The goal of the review is to see if legislation is “working as intended,” Hill said in a speech in Brussels on Feb. 1. “Our call for evidence has just ended,” Hill said. “We’ll now go through the hundreds of detailed pieces of evidence we have received.”
The U.S. Chamber of Commerce said in its letter to Hill that the review “is extremely important” and that the EU should assess both the impact of regulations already in place as well as those that still loom.
“It is clear from discussions with our members that the legal, business, and operational challenges resulting from the implementation of these regulatory changes are forcing them to reconsider their activities and even presence in Europe,” the Washington-based Chamber said.
The Chamber and the Association for Financial Markets in Europe, which counts Barclays Plc and Societe Generale SA among its members, called on the commission to reconsider the need for a bill, currently mired in parliament, that could separate banks’ retail operations from riskier investment banking arms. The lobbying groups said the legislation would hurt the European economy and the ability of banks to finance investment.
In a 116-page response and 45-page annex, AFME called on regulators to pause before imposing new capital requirements and for Hill to conduct an economic estimate of pending regulations for banks’ trading books. The group asked Hill to use the results of such a study to possibly push for changes in rules set by the Basel Committee on Banking Supervision.
The International Capital Markets Association, which represents banks, brokers and investors in debt markets, said in a Jan. 20 letter to Hill that one requirement buried in a 2014 regulation could significantly increase trading costs in sovereign and corporate bonds and repurchase agreements. The regulation mandates that trading venues or debt-buyers appoint a third-party to resolve failed deals in which sellers don’t provide securities to buyers in a timely fashion.

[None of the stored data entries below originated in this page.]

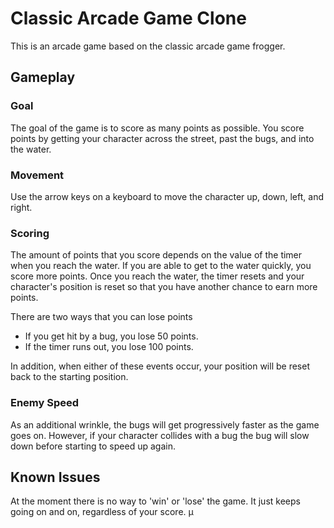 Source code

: # Classic Arcade Game Clone

This is an arcade game based on the classic arcade game frogger.

## Gameplay

### Goal

The goal of the game is to score as many points as possible. You score points
by getting your character across the street, past the bugs, and into the water.

### Movement

Use the arrow keys on a keyboard to move the character up, down, left, and right.

### Scoring

The amount of points that you score depends on the value of the timer when you
reach the water. If you are able to get to the water quickly, you score more
points. Once you reach the water, the timer resets and your character's position
is reset so that you have another chance to earn more points.

There are two ways that you can lose points

- If you get hit by a bug, you lose 50 points.
- If the timer runs out, you lose 100 points.

In addition, when either of these events occur, your position will be reset
back to the starting position.

### Enemy Speed

As an additional wrinkle, the bugs will get progressively faster as the game
goes on. However, if your character collides with a bug the bug will slow down
before starting to speed up again.

## Known Issues

At the moment there is no way to 'win' or 'lose' the game. It just keeps going
on and on, regardless of your score. µ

The association said capital requirements and other regulations since the crisis have discouraged banks from holding large inventories of bonds, making it less likely sellers will have the specific bonds investors seek when they place an order. The mandatory buy-in requirement would be triggered if the seller can’t quickly locate the security, which can be difficult in markets with low volume or few traders.
The group concluded in a study last year that “for many less liquid bonds, including sovereign and public issues, market-makers will retrench from providing liquidity altogether,” the association said in the Jan. 20 letter. Markets for certain corporate bonds, “may effectively close,” according to ICMA.
On Monday, the European Securities and Markets Authority proposed an exemption from the regulation for certain securities financing trades.
The European Banking Federation decided to “focus” on 55 different issues, “on which we sought to bring concrete and proactive solutions that would help to serve the real economy.”
“It is now a good time for the European Commission to operate a revision of the regulatory framework in the area of banking regulation and supervision,” the EBF said.